──────── Supplied records
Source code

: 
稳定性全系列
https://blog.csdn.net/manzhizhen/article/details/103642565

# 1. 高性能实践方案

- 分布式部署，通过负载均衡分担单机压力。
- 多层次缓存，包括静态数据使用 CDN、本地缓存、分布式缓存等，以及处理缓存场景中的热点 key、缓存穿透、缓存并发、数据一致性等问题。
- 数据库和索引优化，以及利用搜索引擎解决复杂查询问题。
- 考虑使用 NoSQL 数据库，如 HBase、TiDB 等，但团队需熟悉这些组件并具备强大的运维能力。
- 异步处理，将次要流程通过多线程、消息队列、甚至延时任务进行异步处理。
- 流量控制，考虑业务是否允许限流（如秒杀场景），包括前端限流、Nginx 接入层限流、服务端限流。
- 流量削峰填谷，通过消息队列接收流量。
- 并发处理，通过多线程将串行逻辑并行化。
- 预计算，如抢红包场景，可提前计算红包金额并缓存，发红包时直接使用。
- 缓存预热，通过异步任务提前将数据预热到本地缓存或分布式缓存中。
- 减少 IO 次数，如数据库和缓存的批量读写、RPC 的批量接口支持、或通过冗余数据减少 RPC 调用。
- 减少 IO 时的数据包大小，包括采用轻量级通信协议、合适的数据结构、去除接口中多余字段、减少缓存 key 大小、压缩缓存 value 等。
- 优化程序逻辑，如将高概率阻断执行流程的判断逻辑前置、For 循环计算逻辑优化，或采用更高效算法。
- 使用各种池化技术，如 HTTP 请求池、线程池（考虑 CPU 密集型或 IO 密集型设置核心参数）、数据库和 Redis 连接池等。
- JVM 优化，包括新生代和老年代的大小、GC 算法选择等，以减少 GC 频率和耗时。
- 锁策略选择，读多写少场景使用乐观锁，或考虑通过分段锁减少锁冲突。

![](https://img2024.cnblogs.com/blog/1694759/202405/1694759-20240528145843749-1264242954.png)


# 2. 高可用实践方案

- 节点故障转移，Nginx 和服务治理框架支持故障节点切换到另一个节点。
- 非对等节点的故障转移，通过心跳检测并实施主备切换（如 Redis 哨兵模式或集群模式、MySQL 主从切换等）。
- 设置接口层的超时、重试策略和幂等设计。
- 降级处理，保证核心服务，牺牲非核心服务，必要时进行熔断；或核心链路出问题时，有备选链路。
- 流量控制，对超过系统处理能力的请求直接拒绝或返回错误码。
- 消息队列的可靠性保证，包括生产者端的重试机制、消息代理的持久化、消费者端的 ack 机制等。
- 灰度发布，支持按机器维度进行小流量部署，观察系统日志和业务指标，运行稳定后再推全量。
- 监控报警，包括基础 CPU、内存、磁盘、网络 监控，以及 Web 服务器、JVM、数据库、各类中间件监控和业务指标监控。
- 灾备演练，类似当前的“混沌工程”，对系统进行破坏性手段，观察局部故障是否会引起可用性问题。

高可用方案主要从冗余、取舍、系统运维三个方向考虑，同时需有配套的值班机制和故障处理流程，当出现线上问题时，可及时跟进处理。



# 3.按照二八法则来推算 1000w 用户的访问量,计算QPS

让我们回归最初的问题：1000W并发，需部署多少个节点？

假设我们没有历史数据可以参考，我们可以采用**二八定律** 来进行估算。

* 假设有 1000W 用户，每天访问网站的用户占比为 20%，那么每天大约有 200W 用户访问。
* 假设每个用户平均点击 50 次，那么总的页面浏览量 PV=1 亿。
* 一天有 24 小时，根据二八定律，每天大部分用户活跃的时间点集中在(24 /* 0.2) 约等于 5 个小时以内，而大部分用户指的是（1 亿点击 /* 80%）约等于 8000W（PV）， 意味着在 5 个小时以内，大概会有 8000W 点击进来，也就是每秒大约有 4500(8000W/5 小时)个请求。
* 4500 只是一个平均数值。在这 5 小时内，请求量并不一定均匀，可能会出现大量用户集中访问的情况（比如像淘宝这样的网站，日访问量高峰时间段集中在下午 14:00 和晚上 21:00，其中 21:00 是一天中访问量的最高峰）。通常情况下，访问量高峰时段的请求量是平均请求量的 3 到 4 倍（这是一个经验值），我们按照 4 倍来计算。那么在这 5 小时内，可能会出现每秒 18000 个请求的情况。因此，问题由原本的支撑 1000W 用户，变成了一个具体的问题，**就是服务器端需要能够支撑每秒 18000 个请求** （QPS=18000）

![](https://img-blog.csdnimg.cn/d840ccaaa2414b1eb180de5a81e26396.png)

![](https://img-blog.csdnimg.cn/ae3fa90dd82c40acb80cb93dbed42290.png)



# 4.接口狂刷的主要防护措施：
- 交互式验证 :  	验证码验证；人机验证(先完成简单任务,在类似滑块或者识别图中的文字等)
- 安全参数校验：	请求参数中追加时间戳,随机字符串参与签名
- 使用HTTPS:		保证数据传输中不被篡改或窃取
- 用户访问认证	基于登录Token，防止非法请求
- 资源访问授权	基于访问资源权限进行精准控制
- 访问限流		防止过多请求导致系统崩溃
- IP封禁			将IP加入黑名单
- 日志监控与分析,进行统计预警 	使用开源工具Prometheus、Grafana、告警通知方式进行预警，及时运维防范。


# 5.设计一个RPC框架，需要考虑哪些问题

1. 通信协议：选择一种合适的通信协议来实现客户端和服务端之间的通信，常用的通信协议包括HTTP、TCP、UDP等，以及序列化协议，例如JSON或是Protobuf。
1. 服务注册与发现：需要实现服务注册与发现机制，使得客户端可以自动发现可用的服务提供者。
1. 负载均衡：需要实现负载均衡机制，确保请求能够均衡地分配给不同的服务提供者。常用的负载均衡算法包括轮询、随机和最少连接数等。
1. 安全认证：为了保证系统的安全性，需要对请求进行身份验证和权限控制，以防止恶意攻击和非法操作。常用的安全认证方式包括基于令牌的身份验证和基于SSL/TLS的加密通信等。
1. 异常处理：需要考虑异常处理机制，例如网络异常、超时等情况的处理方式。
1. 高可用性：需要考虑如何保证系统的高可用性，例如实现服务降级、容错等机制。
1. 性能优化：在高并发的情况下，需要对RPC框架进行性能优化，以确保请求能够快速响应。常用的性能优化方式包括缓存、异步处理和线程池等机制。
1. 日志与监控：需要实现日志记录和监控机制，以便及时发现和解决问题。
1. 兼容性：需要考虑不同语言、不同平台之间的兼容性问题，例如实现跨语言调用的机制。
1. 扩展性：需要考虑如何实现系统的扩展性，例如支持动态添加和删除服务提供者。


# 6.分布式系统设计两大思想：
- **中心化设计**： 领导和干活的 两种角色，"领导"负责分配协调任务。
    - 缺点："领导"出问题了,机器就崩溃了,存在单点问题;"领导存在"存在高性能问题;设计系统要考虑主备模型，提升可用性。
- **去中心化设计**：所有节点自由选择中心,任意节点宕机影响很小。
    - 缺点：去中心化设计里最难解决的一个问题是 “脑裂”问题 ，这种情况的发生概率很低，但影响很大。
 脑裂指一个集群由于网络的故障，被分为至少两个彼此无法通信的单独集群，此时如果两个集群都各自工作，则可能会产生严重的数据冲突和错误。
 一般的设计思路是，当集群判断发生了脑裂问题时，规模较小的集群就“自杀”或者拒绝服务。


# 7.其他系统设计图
────────────────
(Your goal) Transcribe the data word for word.

(Task answer)
Source code

: 
稳定性全系列
https://blog.csdn.net/manzhizhen/article/details/103642565

# 1. 高性能实践方案

- 分布式部署，通过负载均衡分担单机压力。
- 多层次缓存，包括静态数据使用 CDN、本地缓存、分布式缓存等，以及处理缓存场景中的热点 key、缓存穿透、缓存并发、数据一致性等问题。
- 数据库和索引优化，以及利用搜索引擎解决复杂查询问题。
- 考虑使用 NoSQL 数据库，如 HBase、TiDB 等，但团队需熟悉这些组件并具备强大的运维能力。
- 异步处理，将次要流程通过多线程、消息队列、甚至延时任务进行异步处理。
- 流量控制，考虑业务是否允许限流（如秒杀场景），包括前端限流、Nginx 接入层限流、服务端限流。
- 流量削峰填谷，通过消息队列接收流量。
- 并发处理，通过多线程将串行逻辑并行化。
- 预计算，如抢红包场景，可提前计算红包金额并缓存，发红包时直接使用。
- 缓存预热，通过异步任务提前将数据预热到本地缓存或分布式缓存中。
- 减少 IO 次数，如数据库和缓存的批量读写、RPC 的批量接口支持、或通过冗余数据减少 RPC 调用。
- 减少 IO 时的数据包大小，包括采用轻量级通信协议、合适的数据结构、去除接口中多余字段、减少缓存 key 大小、压缩缓存 value 等。
- 优化程序逻辑，如将高概率阻断执行流程的判断逻辑前置、For 循环计算逻辑优化，或采用更高效算法。
- 使用各种池化技术，如 HTTP 请求池、线程池（考虑 CPU 密集型或 IO 密集型设置核心参数）、数据库和 Redis 连接池等。
- JVM 优化，包括新生代和老年代的大小、GC 算法选择等，以减少 GC 频率和耗时。
- 锁策略选择，读多写少场景使用乐观锁，或考虑通过分段锁减少锁冲突。

![](https://img2024.cnblogs.com/blog/1694759/202405/1694759-20240528145843749-1264242954.png)


# 2. 高可用实践方案

- 节点故障转移，Nginx 和服务治理框架支持故障节点切换到另一个节点。
- 非对等节点的故障转移，通过心跳检测并实施主备切换（如 Redis 哨兵模式或集群模式、MySQL 主从切换等）。
- 设置接口层的超时、重试策略和幂等设计。
- 降级处理，保证核心服务，牺牲非核心服务，必要时进行熔断；或核心链路出问题时，有备选链路。
- 流量控制，对超过系统处理能力的请求直接拒绝或返回错误码。
- 消息队列的可靠性保证，包括生产者端的重试机制、消息代理的持久化、消费者端的 ack 机制等。
- 灰度发布，支持按机器维度进行小流量部署，观察系统日志和业务指标，运行稳定后再推全量。
- 监控报警，包括基础 CPU、内存、磁盘、网络 监控，以及 Web 服务器、JVM、数据库、各类中间件监控和业务指标监控。
- 灾备演练，类似当前的“混沌工程”，对系统进行破坏性手段，观察局部故障是否会引起可用性问题。

高可用方案主要从冗余、取舍、系统运维三个方向考虑，同时需有配套的值班机制和故障处理流程，当出现线上问题时，可及时跟进处理。



# 3.按照二八法则来推算 1000w 用户的访问量,计算QPS

让我们回归最初的问题：1000W并发，需部署多少个节点？

假设我们没有历史数据可以参考，我们可以采用**二八定律** 来进行估算。

* 假设有 1000W 用户，每天访问网站的用户占比为 20%，那么每天大约有 200W 用户访问。
* 假设每个用户平均点击 50 次，那么总的页面浏览量 PV=1 亿。
* 一天有 24 小时，根据二八定律，每天大部分用户活跃的时间点集中在(24 /* 0.2) 约等于 5 个小时以内，而大部分用户指的是（1 亿点击 /* 80%）约等于 8000W（PV）， 意味着在 5 个小时以内，大概会有 8000W 点击进来，也就是每秒大约有 4500(8000W/5 小时)个请求。
* 4500 只是一个平均数值。在这 5 小时内，请求量并不一定均匀，可能会出现大量用户集中访问的情况（比如像淘宝这样的网站，日访问量高峰时间段集中在下午 14:00 和晚上 21:00，其中 21:00 是一天中访问量的最高峰）。通常情况下，访问量高峰时段的请求量是平均请求量的 3 到 4 倍（这是一个经验值），我们按照 4 倍来计算。那么在这 5 小时内，可能会出现每秒 18000 个请求的情况。因此，问题由原本的支撑 1000W 用户，变成了一个具体的问题，**就是服务器端需要能够支撑每秒 18000 个请求** （QPS=18000）

![](https://img-blog.csdnimg.cn/d840ccaaa2414b1eb180de5a81e26396.png)

![](https://img-blog.csdnimg.cn/ae3fa90dd82c40acb80cb93dbed42290.png)



# 4.接口狂刷的主要防护措施：
- 交互式验证 :  	验证码验证；人机验证(先完成简单任务,在类似滑块或者识别图中的文字等)
- 安全参数校验：	请求参数中追加时间戳,随机字符串参与签名
- 使用HTTPS:		保证数据传输中不被篡改或窃取
- 用户访问认证	基于登录Token，防止非法请求
- 资源访问授权	基于访问资源权限进行精准控制
- 访问限流		防止过多请求导致系统崩溃
- IP封禁			将IP加入黑名单
- 日志监控与分析,进行统计预警 	使用开源工具Prometheus、Grafana、告警通知方式进行预警，及时运维防范。


# 5.设计一个RPC框架，需要考虑哪些问题

1. 通信协议：选择一种合适的通信协议来实现客户端和服务端之间的通信，常用的通信协议包括HTTP、TCP、UDP等，以及序列化协议，例如JSON或是Protobuf。
1. 服务注册与发现：需要实现服务注册与发现机制，使得客户端可以自动发现可用的服务提供者。
1. 负载均衡：需要实现负载均衡机制，确保请求能够均衡地分配给不同的服务提供者。常用的负载均衡算法包括轮询、随机和最少连接数等。
1. 安全认证：为了保证系统的安全性，需要对请求进行身份验证和权限控制，以防止恶意攻击和非法操作。常用的安全认证方式包括基于令牌的身份验证和基于SSL/TLS的加密通信等。
1. 异常处理：需要考虑异常处理机制，例如网络异常、超时等情况的处理方式。
1. 高可用性：需要考虑如何保证系统的高可用性，例如实现服务降级、容错等机制。
1. 性能优化：在高并发的情况下，需要对RPC框架进行性能优化，以确保请求能够快速响应。常用的性能优化方式包括缓存、异步处理和线程池等机制。
1. 日志与监控：需要实现日志记录和监控机制，以便及时发现和解决问题。
1. 兼容性：需要考虑不同语言、不同平台之间的兼容性问题，例如实现跨语言调用的机制。
1. 扩展性：需要考虑如何实现系统的扩展性，例如支持动态添加和删除服务提供者。


# 6.分布式系统设计两大思想：
- **中心化设计**： 领导和干活的 两种角色，"领导"负责分配协调任务。
    - 缺点："领导"出问题了,机器就崩溃了,存在单点问题;"领导存在"存在高性能问题;设计系统要考虑主备模型，提升可用性。
- **去中心化设计**：所有节点自由选择中心,任意节点宕机影响很小。
    - 缺点：去中心化设计里最难解决的一个问题是 “脑裂”问题 ，这种情况的发生概率很低，但影响很大。
 脑裂指一个集群由于网络的故障，被分为至少两个彼此无法通信的单独集群，此时如果两个集群都各自工作，则可能会产生严重的数据冲突和错误。
 一般的设计思路是，当集群判断发生了脑裂问题时，规模较小的集群就“自杀”或者拒绝服务。


# 7.其他系统设计图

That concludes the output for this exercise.